Anthony Shorris needed a step platform to reach the microphone Wednesday morning during a press conference near City Hall, and he may need an even larger one when he becomes Mayor-elect Bill de Blasio’s first deputy mayor.
“No one possesses Tony’s range of work and experience,” said de Blasio about Shorris. “He fundamentally understands how to balance a budget … and he is a veteran of public service.”
The too-small room was packed with reporters, many of them there under the impression that the incoming mayor would be announcing his police commissioner.
During the question-and-answer portion of the meeting, de Blasio said that he would make the announcement of other appointments “when we are 100 percent ready.”
Repeating what was stated about Shorris on his press release, the mayor-elect said, “We’ve set out to build a progressive, diverse and effective government for the people of this city.

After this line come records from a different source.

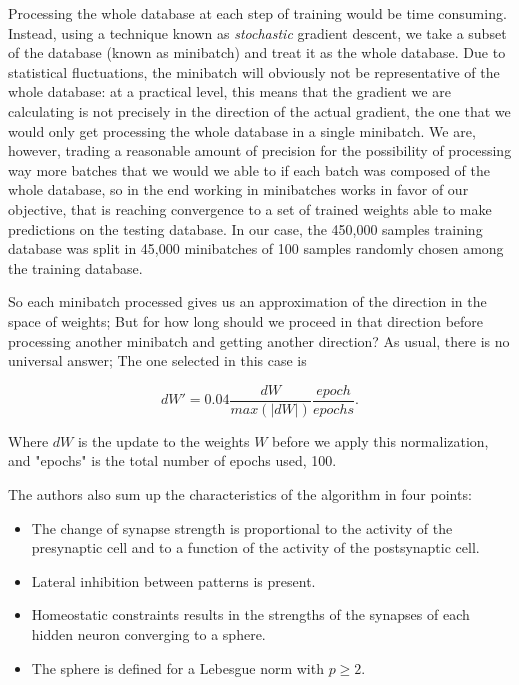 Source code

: \documentclass[a4paper]{report}
\begin{document}
Processing the whole database at each step of training would be time consuming. Instead, using a technique known as \textit{stochastic} gradient descent, we take a subset of the database  (known as minibatch) and treat it as the whole database. Due to statistical fluctuations, the minibatch will obviously not be representative of the whole database: at a practical level, this means that the gradient we are calculating is not precisely in the direction of the actual gradient, the one that we would only get processing the whole database in a single minibatch.
We are, however, trading a reasonable amount of precision for the possibility of processing way more batches that we would we able to if each batch was composed of the whole database, so in the end working in minibatches works in favor of our objective, that is reaching convergence to a set of trained weights able to make predictions on the testing database.
In our case, the 450,000 samples training database was split in 45,000 minibatches of 100 samples randomly chosen among the training database.

So each minibatch processed gives us an approximation of the direction in the space of weights; But for how long should we proceed in that direction before processing another minibatch and getting another direction?
As usual, there is no universal answer; The one selected in this case is

\begin{equation}
	dW'=0.04\frac{dW}{max(|dW|)}\frac{epoch}{epochs}.
\end{equation}

Where $dW$ is the update to the weights $W$ before we apply this normalization, and "epochs" is the total number of epochs used, 100.

The authors also sum up the characteristics of the algorithm  in four points:
\begin{itemize}
	\item The change of synapse strength is proportional to the activity of the presynaptic cell and to a function of the activity of the postsynaptic cell.
	\item Lateral inhibition between patterns is present.
	\item Homeostatic constraints results in the strengths of the synapses of each hidden neuron converging to a sphere.
	\item The sphere is defined for a Lebesgue norm with $p \geq 2$.
\end{itemize}
\end{document}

This team exemplifies those values, and each brings incredible depth and experience to the challenges ahead of us.”
Shorris will be the second highest ranking official at City Hall, and de Blasio said he was confident that Shorris was ready for the assignment, “and he won’t need any warm-up pitches,” he added, tossing in a baseball metaphor.
In his brief remarks, Shorris said, “This is a pivotal moment in our city’s history … and this is our moment.” He underscored the mayor-elect’s promise of having a “bold, progressive government.”
The other appointees were Dominic Williams, who will serve as chief of staff to Shorris, and Emma Wolfe, who will be the new director of intergovernmental affairs.
“I wouldn’t be standing here today without Dominic,” de Blasio said. “He will be one of the most important members of our team.”
There was similar praise for Wolfe, who, de Blasio said, “will be in charge of our relations with the City Council, the state and the federal government.”
Williams said he was honored to be chosen. “Mayor-elect de Blasio has set a bold and progressive agenda … and it will be my task to make this government work for all of us.”
Wolfe emphasized the importance of the pre-K and after-school programs that are so integral to de Blasio’s “core values.” “The people are behind this agenda,” she said, reading her statement, “and we are going to turn that support into a political movement that passes stronger living wage and paid sick leave legislation in the Council [and] secures a tax on the wealthiest.”
Each of the appointees had to undergo intense vetting, de Blasio explained, noting that a similar process of assessment will continue as he and his transition team decide who the next appointees will be.